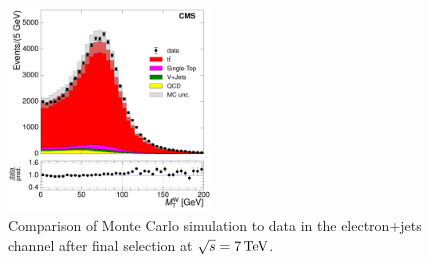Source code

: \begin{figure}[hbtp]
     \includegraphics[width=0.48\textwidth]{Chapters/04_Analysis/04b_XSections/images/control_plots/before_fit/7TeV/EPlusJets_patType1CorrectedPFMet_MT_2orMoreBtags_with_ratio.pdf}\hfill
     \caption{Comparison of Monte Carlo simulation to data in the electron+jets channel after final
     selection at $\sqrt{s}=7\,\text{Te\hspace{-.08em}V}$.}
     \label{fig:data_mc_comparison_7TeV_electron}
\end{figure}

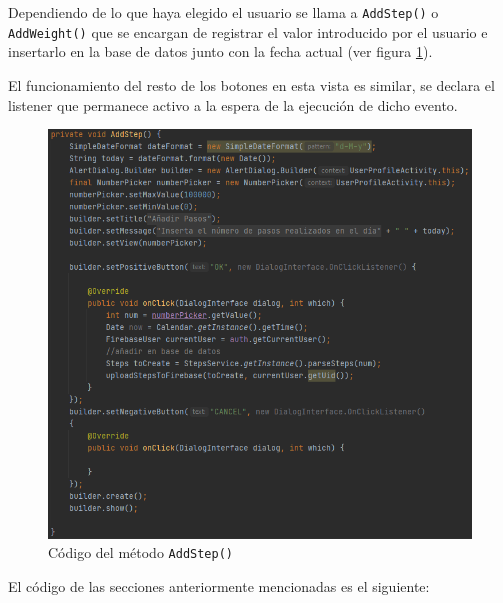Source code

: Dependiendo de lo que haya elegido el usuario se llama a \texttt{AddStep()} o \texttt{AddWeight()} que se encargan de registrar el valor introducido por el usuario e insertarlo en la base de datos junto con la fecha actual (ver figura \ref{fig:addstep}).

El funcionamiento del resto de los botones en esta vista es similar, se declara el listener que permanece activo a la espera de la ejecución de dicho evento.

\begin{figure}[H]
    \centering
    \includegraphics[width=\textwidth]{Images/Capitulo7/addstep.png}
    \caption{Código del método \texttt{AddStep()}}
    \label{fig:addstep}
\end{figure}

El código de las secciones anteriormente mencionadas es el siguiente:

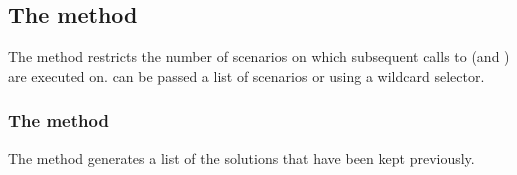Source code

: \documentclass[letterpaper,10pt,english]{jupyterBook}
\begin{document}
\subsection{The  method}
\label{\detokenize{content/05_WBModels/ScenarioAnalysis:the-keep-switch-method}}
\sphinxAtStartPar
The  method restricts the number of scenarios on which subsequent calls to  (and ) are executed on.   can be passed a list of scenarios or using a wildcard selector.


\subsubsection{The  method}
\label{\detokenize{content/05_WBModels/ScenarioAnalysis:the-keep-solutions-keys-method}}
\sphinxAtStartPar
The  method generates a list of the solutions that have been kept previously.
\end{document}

────────────────────────────────────────

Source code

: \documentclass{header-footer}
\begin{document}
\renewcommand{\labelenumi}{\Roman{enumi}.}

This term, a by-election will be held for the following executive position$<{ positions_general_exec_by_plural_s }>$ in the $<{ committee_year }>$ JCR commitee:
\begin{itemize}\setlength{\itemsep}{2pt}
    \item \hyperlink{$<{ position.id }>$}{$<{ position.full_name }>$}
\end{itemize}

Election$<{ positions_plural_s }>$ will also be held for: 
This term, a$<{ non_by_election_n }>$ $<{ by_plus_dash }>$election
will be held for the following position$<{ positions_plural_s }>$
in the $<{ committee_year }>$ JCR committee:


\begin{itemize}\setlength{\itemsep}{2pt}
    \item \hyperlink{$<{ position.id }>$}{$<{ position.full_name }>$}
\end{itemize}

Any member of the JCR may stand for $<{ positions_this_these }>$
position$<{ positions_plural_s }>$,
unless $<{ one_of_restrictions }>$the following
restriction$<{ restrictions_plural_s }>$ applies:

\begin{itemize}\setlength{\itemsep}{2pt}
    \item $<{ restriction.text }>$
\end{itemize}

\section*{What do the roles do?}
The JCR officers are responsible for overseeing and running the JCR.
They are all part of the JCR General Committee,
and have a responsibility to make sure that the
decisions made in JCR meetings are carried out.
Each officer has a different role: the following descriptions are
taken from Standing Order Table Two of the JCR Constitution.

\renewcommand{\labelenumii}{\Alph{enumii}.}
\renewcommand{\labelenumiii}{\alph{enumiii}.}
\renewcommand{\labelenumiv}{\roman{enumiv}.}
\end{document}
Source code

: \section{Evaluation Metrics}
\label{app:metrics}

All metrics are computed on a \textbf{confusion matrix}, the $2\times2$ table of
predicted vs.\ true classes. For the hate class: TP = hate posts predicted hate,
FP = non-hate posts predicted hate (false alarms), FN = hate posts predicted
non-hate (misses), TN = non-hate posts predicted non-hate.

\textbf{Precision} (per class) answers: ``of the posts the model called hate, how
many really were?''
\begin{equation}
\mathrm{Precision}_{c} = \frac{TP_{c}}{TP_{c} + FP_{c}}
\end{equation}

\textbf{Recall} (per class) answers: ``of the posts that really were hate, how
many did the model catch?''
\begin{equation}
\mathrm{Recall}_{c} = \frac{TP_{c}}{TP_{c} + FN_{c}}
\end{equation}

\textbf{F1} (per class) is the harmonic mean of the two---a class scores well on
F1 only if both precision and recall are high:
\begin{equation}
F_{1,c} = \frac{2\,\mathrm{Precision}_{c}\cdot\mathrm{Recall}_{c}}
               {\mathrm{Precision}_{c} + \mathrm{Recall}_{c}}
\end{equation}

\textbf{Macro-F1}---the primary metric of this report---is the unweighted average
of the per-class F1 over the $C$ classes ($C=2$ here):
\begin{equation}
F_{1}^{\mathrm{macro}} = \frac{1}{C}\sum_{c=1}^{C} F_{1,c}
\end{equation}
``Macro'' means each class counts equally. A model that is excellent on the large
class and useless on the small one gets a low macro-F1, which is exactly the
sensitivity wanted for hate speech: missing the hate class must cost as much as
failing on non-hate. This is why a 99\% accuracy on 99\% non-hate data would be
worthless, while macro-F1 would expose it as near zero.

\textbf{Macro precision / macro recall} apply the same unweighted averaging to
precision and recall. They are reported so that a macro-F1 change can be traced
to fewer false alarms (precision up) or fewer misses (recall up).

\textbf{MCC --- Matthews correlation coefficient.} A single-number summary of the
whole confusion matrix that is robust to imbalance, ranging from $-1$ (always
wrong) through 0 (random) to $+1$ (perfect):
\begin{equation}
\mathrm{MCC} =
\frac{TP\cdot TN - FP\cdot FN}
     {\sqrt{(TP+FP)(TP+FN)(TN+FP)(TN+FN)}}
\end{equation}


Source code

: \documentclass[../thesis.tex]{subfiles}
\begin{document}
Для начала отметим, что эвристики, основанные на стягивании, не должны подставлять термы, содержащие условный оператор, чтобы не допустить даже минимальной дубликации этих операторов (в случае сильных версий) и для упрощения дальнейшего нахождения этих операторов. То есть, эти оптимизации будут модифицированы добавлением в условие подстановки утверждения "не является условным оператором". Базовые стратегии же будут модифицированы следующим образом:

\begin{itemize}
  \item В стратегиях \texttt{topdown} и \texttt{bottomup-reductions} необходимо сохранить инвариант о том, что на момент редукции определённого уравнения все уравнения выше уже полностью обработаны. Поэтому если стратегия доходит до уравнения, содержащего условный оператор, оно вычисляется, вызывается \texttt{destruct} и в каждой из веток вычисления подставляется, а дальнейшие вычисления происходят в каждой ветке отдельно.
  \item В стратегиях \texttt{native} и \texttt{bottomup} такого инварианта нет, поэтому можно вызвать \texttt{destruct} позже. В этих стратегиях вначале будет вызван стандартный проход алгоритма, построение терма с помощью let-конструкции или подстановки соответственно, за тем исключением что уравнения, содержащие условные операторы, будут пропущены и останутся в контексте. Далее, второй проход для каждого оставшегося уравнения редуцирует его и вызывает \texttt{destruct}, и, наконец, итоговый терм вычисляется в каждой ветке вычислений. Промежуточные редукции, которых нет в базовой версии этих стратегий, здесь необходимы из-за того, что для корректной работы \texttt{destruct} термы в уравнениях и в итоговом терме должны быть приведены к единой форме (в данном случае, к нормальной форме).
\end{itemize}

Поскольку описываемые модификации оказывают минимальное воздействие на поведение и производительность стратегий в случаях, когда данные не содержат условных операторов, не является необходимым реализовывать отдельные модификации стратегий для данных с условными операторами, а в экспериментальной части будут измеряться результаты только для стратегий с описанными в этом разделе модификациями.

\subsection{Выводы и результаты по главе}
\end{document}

────────────────────────────────────────

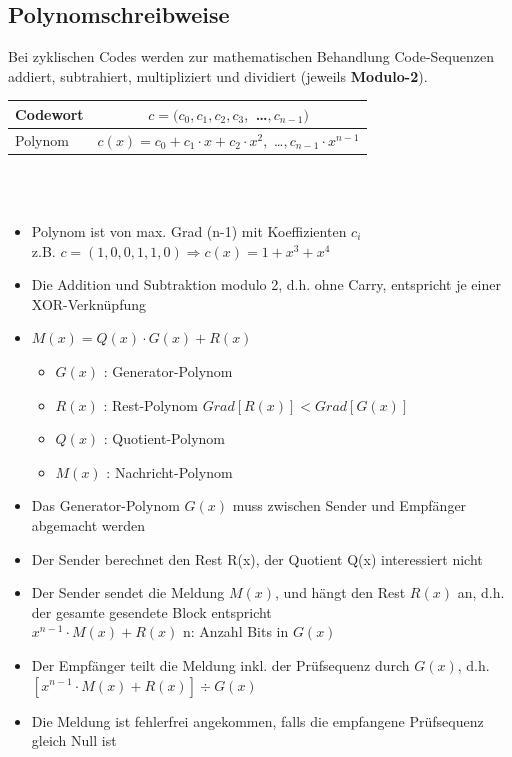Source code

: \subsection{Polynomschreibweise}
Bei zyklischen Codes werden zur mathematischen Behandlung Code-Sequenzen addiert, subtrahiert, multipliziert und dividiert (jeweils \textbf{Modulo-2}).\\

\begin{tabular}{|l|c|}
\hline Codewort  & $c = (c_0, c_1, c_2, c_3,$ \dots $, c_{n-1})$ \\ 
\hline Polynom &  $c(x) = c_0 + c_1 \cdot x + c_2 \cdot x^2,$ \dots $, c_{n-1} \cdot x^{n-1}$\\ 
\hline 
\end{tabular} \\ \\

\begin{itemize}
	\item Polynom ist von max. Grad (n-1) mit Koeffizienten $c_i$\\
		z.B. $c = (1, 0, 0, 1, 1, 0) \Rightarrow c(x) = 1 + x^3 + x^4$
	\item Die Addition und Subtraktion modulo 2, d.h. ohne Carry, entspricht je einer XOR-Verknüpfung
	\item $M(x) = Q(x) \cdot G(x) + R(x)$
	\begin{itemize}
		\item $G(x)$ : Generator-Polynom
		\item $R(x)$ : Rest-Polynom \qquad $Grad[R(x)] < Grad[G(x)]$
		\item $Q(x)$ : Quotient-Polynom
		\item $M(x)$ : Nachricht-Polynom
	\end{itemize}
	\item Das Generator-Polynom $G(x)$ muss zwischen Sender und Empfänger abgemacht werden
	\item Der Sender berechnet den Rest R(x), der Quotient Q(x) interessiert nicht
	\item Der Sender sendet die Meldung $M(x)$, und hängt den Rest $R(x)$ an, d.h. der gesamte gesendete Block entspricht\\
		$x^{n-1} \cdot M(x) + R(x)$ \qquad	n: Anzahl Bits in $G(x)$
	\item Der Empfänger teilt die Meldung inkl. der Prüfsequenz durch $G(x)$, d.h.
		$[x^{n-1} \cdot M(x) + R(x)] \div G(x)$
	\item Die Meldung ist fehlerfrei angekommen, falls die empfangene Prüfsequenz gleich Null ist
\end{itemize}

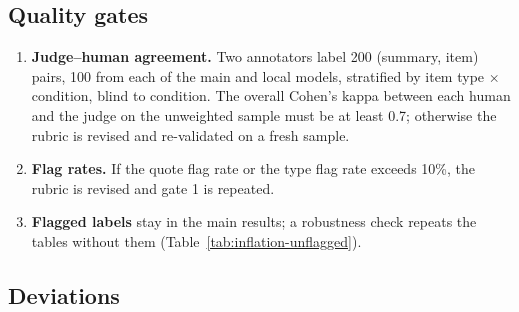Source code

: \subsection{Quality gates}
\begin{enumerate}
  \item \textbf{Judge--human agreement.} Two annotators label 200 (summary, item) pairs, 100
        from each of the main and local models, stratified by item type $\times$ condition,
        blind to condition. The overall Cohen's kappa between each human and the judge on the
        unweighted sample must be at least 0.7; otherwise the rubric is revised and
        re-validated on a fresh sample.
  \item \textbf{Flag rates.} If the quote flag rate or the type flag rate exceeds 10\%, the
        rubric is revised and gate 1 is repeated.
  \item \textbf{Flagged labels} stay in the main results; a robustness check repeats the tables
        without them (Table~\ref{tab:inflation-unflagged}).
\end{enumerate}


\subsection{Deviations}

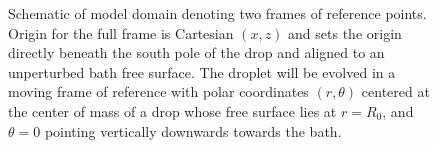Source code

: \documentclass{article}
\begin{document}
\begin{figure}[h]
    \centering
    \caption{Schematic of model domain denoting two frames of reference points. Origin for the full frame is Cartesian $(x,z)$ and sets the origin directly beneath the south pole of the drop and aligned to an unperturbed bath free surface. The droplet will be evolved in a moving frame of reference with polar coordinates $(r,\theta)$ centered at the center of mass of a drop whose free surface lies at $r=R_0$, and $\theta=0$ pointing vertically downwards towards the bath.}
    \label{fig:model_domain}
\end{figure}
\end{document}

────────────────────────────────────────

Only lines containing the string "frac" are needed. Pull each of them out of the records above.

\mathrm{Precision}_{c} = \frac{TP_{c}}{TP_{c} + FP_{c}}
\mathrm{Recall}_{c} = \frac{TP_{c}}{TP_{c} + FN_{c}}
F_{1,c} = \frac{2\,\mathrm{Precision}_{c}\cdot\mathrm{Recall}_{c}}
F_{1}^{\mathrm{macro}} = \frac{1}{C}\sum_{c=1}^{C} F_{1,c}
\frac{TP\cdot TN - FP\cdot FN}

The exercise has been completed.